In the Post-Colonial United States, hunting has long been framed through a familiar cultural image: the rugged outdoorsman. Outdoor media and hunting culture frequently present the hunter as straight, masculine, and white. The deer camp, the deer blind, and the tree stand have become symbolic spaces where heterosexual masculinity is not just assumed but performed.
But this narrative has never fully captured who actually occupies the woods.
Queer hunters have always existed within rural landscapes. Many of us grew up learning to hunt from family members, inheriting the same traditions that shape rural relationships to land, wildlife, and food. Yet hunting culture often assumes that queerness exists somewhere else—typically imagined as urban, distant from the forests and fields where hunting takes place.

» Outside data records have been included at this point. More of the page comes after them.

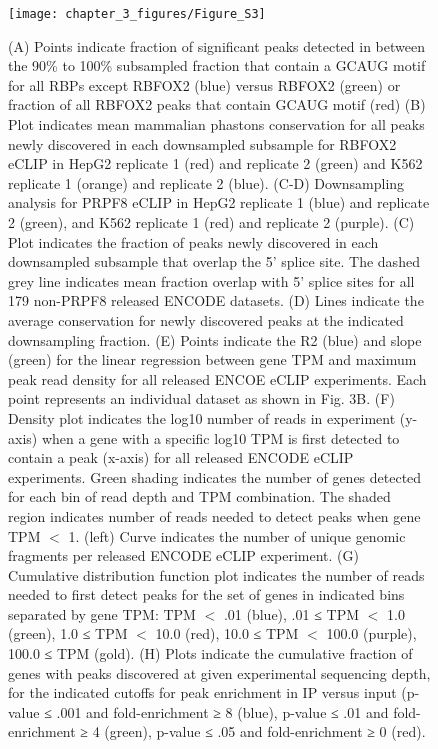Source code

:\begin{figure}[ht]
  \centering
  \texttt{[image: chapter\_3\_figures/Figure\_S3]}
  \caption[Supplementary Figure 3. Dependency of peak discovery on sequencing depth]{(A) Points indicate fraction of significant peaks detected in between the 90\% to 100\% subsampled fraction that contain a GCAUG motif for all RBPs except RBFOX2 (blue) versus RBFOX2 (green) or fraction of all RBFOX2 peaks that contain GCAUG motif (red) (B) Plot indicates mean mammalian phastons conservation for all peaks newly discovered in each downsampled subsample for RBFOX2 eCLIP in HepG2 replicate 1 (red) and replicate 2 (green) and K562 replicate 1 (orange) and replicate 2 (blue). (C-D) Downsampling analysis for PRPF8 eCLIP in HepG2 replicate 1 (blue) and replicate 2 (green), and K562 replicate 1 (red) and replicate 2 (purple). (C) Plot indicates the fraction of peaks newly discovered in each downsampled subsample that overlap the 5’ splice site. The dashed grey line indicates mean fraction overlap with 5’ splice sites for all 179 non-PRPF8 released ENCODE datasets. (D) Lines indicate the average conservation for newly discovered peaks at the indicated downsampling fraction. (E) Points indicate the R2 (blue) and slope (green) for the linear regression between gene TPM and maximum peak read density for all released ENCOE eCLIP experiments. Each point represents an individual dataset as shown in Fig. 3B. (F) Density plot indicates the log10 number of reads in experiment (y-axis) when a gene with a specific log10 TPM is first detected to contain a peak (x-axis) for all released ENCODE eCLIP experiments. Green shading indicates the number of genes detected for each bin of read depth and TPM combination. The shaded region indicates number of reads needed to detect peaks when gene TPM $<$ 1. (left) Curve indicates the number of unique genomic fragments per released ENCODE eCLIP experiment. (G) Cumulative distribution function plot indicates the number of reads needed to first detect peaks for the set of genes in indicated bins separated by gene TPM: TPM $<$ .01 (blue), .01 ≤ TPM $<$ 1.0 (green), 1.0 ≤ TPM $<$ 10.0 (red), 10.0 ≤ TPM $<$ 100.0 (purple), 100.0 ≤ TPM (gold). (H) Plots indicate the cumulative fraction of genes with peaks discovered at given experimental sequencing depth, for the indicated cutoffs for peak enrichment in IP versus input (p-value ≤ .001 and fold-enrichment ≥ 8 (blue), p-value ≤ .01 and fold-enrichment ≥ 4 (green), p-value ≤ .05 and fold-enrichment ≥ 0 (red).}
  \label{fig:Figure_S3}
\end{figure}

Because of this assumption, queer hunters often move through hunting spaces with a heightened awareness of how identity is read and interpreted. Casual remarks about masculinity or sexuality circulate easily in hunting camps: jokes about “real men,” comments about what hunters are supposed to look like, or the suggestion that queerness has no place in the woods.

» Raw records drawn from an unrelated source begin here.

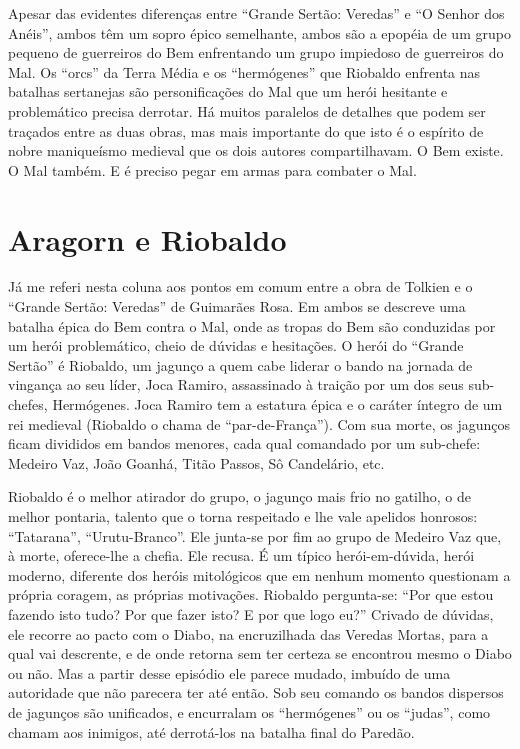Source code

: Apesar das evidentes diferenças entre “Grande Sertão: Veredas” e “O
Senhor dos Anéis”, ambos têm um sopro épico semelhante, ambos são a
epopéia de um grupo pequeno de guerreiros do Bem enfrentando um grupo
impiedoso de guerreiros do Mal. Os “orcs” da Terra Média e os
“hermógenes” que Riobaldo enfrenta nas batalhas sertanejas são
personificações do Mal que um herói hesitante e problemático precisa
derrotar. Há muitos paralelos de detalhes que podem ser traçados
entre as duas obras, mas mais importante do que isto é o espírito de
nobre maniqueísmo medieval que os dois autores compartilhavam. O Bem
existe. O Mal também. E é preciso pegar em armas para combater o Mal.

\chapter{Aragorn e Riobaldo}

Já me referi nesta coluna aos pontos em comum entre a obra de Tolkien
e o “Grande Sertão: Veredas” de Guimarães Rosa. Em ambos se descreve
uma batalha épica do Bem contra o Mal, onde as tropas do Bem são
conduzidas por um herói problemático, cheio de dúvidas e hesitações.
O herói do “Grande Sertão” é Riobaldo, um jagunço a quem cabe liderar
o bando na jornada de vingança ao seu líder, Joca Ramiro, assassinado
à traição por um dos seus sub-chefes, Hermógenes. Joca Ramiro tem a
estatura épica e o caráter íntegro de um rei medieval (Riobaldo o
chama de “par-de-França”). Com sua morte, os jagunços ficam divididos
em bandos menores, cada qual comandado por um sub-chefe: Medeiro Vaz,
João Goanhá, Titão Passos, Sô Candelário, etc.

Riobaldo é o melhor atirador do grupo, o jagunço mais frio no gatilho,
o de melhor pontaria, talento que o torna respeitado e lhe vale
apelidos honrosos: “Tatarana”, “Urutu-Branco”. Ele junta-se por fim
ao grupo de Medeiro Vaz que, à morte, oferece-lhe a chefia. Ele
recusa. É um típico herói-em-dúvida, herói moderno, diferente dos
heróis mitológicos que em nenhum momento questionam a própria
coragem, as próprias motivações. Riobaldo pergunta-se: “Por que estou
fazendo isto tudo? Por que fazer isto? E por que logo eu?” Crivado de
dúvidas, ele recorre ao pacto com o Diabo, na encruzilhada das
Veredas Mortas, para a qual vai descrente, e de onde retorna sem ter
certeza se encontrou mesmo o Diabo ou não. Mas a partir desse
episódio ele parece mudado, imbuído de uma autoridade que não
parecera ter até então. Sob seu comando os bandos dispersos de
jagunços são unificados, e encurralam os “hermógenes” ou os “judas”,
como chamam aos inimigos, até derrotá-los na batalha final do
Paredão.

Outdoor writer David Stalling described this cultural tension when reflecting on reactions to the film Brokeback Mountain. In response to the idea that cowboys—or men who work and live in rural landscapes—could be gay, one critic insisted that “No good, God-fearing Wyoming cowboy would engage in homosexual behavior” (Stalling, 2006). The comment reveals how strongly heterosexual masculinity is embedded in the mythology of the American outdoors.
Yet the presence of queer hunters complicates this mythology.
For me, hunting has always been part of how I understand landscape. Sitting quietly in a tree stand before sunrise, listening to the landscape wake up, I experience the same rhythms of season, animal movement, and weather that generations of hunters have observed. My relationship to the land is not separate from my identity as a queer person—it is shaped by it.
Queerness carries a particular way of seeing.
Queer people often move through the world with an awareness of hidden histories and layered identities, recognizing that spaces frequently contain stories that dominant narratives overlook. When queer hunters enter the woods, we bring that perspective with us. The landscape becomes not just a site of tradition but also a place where inherited cultural narratives can be questioned and reimagined.
In this sense, queerness introduces new energies into hunting culture.
Rather than reinforcing rigid ideas about masculinity, queer hunters can shift the meaning of hunting toward relationships—between humans and ecosystems, between bodies and landscapes, and between tradition and change. The act of hunting remains the same but the cultural story surrounding those actions begins to expand.
The woods, after all, are not static. They are living ecosystems constantly reshaped by movement, adaptation, and survival.
Queer hunters participate in that process of transformation. Our presence suggests that hunting does not belong to one identity or one version of masculinity. Instead, it belongs to those who engage deeply with the land and the responsibilities that come with it.
If the future of hunting in America continues to evolve, it may be shaped not only by tradition but by the voices that were once expected to remain silent.
Queer hunters are part of that future.
And perhaps our presence reveals something that has always been true: the woods were never as straight as we were told.